Long-Term Storable Food - Turn a Shortage into a Surplus
In our modern era as a commercialized society, we are fortunate to live in a country where many types of food are readily available. We can go into most grocery stores on a normal day and find about everything we can think of for an evening's meal or gather what we need for the coming weeks to keep ourselves or our families fed without any worry or stress of going without.
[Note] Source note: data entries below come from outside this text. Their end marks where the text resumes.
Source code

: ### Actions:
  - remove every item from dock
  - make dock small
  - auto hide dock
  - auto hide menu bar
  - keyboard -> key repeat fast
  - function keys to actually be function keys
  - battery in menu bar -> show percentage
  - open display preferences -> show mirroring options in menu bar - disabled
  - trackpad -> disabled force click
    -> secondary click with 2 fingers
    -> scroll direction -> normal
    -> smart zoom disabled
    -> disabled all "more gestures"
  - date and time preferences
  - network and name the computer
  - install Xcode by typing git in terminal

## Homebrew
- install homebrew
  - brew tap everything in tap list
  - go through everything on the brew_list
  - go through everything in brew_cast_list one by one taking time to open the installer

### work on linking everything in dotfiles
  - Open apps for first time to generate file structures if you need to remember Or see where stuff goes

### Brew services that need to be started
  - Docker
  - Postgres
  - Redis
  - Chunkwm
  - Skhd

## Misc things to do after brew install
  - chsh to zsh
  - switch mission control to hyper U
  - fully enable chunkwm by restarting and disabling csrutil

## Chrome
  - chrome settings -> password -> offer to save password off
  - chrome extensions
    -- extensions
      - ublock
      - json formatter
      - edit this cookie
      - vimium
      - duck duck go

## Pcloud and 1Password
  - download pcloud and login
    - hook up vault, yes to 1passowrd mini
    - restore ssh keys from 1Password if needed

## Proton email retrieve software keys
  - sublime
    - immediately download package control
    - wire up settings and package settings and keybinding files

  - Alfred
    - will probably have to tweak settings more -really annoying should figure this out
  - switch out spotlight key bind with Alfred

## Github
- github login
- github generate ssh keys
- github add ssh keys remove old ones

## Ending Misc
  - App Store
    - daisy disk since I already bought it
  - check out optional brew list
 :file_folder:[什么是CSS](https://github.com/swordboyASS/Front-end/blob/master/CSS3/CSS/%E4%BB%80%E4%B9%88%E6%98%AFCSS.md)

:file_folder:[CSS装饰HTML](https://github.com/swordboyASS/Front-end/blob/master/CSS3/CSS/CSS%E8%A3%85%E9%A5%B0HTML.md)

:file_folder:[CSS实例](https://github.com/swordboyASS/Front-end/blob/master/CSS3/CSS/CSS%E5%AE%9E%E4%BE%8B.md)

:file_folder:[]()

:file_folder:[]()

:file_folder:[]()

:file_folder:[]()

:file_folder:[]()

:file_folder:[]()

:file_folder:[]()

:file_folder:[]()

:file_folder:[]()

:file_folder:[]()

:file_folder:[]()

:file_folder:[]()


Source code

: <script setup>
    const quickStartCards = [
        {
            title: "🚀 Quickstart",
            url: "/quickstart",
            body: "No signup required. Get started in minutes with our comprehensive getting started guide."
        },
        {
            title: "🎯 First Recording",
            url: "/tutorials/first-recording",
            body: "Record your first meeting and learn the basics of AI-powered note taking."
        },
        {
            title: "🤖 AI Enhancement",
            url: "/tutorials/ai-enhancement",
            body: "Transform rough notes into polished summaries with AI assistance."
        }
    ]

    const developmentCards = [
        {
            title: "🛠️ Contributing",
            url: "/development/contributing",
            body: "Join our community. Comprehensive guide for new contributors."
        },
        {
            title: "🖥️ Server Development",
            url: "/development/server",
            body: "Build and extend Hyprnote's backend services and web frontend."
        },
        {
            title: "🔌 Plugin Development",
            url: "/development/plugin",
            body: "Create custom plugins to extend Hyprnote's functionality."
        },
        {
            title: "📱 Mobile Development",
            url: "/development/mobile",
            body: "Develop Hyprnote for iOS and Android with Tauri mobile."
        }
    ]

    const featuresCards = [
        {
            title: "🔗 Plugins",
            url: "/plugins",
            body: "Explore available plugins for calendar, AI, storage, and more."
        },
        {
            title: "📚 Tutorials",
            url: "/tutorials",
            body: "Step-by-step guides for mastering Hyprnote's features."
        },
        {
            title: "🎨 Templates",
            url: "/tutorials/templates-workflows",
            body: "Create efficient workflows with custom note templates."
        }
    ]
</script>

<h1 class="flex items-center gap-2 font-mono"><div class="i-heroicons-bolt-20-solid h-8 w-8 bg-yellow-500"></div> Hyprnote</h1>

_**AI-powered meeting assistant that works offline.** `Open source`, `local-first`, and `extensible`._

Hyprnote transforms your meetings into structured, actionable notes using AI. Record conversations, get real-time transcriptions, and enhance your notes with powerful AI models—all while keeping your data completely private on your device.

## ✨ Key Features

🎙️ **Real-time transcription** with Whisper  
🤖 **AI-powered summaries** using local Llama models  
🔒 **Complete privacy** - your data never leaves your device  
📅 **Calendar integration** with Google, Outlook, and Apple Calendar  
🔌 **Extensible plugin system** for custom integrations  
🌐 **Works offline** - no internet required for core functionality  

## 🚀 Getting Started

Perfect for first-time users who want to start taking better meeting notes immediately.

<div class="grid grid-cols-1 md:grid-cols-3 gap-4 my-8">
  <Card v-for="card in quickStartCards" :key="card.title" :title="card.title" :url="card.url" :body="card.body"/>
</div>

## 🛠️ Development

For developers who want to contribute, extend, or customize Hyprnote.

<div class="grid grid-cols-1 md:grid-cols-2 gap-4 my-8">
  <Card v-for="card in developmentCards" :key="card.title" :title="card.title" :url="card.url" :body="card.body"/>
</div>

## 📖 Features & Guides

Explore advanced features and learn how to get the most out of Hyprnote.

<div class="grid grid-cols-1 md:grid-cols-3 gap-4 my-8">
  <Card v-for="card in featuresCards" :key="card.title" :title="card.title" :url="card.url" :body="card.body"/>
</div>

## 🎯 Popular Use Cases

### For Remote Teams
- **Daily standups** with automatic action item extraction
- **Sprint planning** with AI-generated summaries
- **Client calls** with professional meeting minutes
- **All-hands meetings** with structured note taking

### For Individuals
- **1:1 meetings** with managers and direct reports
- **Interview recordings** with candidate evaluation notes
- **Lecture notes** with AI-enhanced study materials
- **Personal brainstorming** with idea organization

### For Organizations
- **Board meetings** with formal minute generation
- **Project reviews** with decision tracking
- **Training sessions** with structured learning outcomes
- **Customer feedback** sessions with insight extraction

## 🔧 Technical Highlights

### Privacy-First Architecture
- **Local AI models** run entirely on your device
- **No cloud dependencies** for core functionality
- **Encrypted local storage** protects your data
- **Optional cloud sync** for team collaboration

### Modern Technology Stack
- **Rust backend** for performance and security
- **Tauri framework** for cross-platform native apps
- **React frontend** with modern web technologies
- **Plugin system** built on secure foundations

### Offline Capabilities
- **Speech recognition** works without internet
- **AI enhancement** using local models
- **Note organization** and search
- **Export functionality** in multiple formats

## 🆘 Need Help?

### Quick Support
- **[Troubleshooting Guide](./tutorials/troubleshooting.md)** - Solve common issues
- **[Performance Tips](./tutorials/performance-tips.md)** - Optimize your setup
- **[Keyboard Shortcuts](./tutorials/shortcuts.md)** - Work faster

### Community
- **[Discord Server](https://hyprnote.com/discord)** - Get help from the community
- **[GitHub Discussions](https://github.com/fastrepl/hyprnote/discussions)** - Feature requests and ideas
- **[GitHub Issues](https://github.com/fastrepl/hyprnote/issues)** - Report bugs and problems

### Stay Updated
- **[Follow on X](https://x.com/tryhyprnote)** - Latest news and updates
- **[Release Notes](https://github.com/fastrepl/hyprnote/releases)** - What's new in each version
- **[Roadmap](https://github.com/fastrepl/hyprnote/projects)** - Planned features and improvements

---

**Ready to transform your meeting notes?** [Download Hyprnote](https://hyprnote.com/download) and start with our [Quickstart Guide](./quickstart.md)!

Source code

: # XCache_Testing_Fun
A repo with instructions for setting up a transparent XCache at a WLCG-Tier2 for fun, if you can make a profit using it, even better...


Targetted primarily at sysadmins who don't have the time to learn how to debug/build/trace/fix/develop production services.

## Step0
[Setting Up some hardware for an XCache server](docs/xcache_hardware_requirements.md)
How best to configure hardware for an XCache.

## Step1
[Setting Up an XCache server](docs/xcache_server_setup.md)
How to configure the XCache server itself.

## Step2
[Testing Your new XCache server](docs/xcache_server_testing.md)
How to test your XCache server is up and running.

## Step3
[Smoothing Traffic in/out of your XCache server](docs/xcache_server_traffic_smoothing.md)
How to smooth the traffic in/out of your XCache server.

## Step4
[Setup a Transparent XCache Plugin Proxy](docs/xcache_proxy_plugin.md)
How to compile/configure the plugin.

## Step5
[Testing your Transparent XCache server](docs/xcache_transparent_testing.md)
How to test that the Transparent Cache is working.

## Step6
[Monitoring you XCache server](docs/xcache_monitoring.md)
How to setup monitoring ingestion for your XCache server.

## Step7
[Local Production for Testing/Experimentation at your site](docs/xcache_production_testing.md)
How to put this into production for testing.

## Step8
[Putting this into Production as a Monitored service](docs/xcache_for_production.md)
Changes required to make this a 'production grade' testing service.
This leads to another scenario where short-term or long-term storable foods would also be a valid option to consider. If there is any household item or emergency product to prepare you for a food shortage this would be it. You may or may not see a food shortage coming but having emergency rations on hand could be a lifesaver
Food For Thought -
In closing - what a “shortage” could mean to some of us in the United States could mean something vastly different and culturally devastating to an entire village in Kenya. On a relative scale, we've seen our neighborhoods panic and clear out shelves for weeks at the thought of going a few days without milk or eggs, cereal, or even the almighty protein.
While these are vital to our lives, it is easy to overlook what goes into keeping those very shelves stocked and our entitlements to variety and value satisfied. And at the same time, we hustle through our cities and cruise freely on open roads with those familiar and brightly lit icons of convenience streaking across our automobile windows as we pass them by. Sometimes nothing more than an expectation that we might not even realize until they're gone.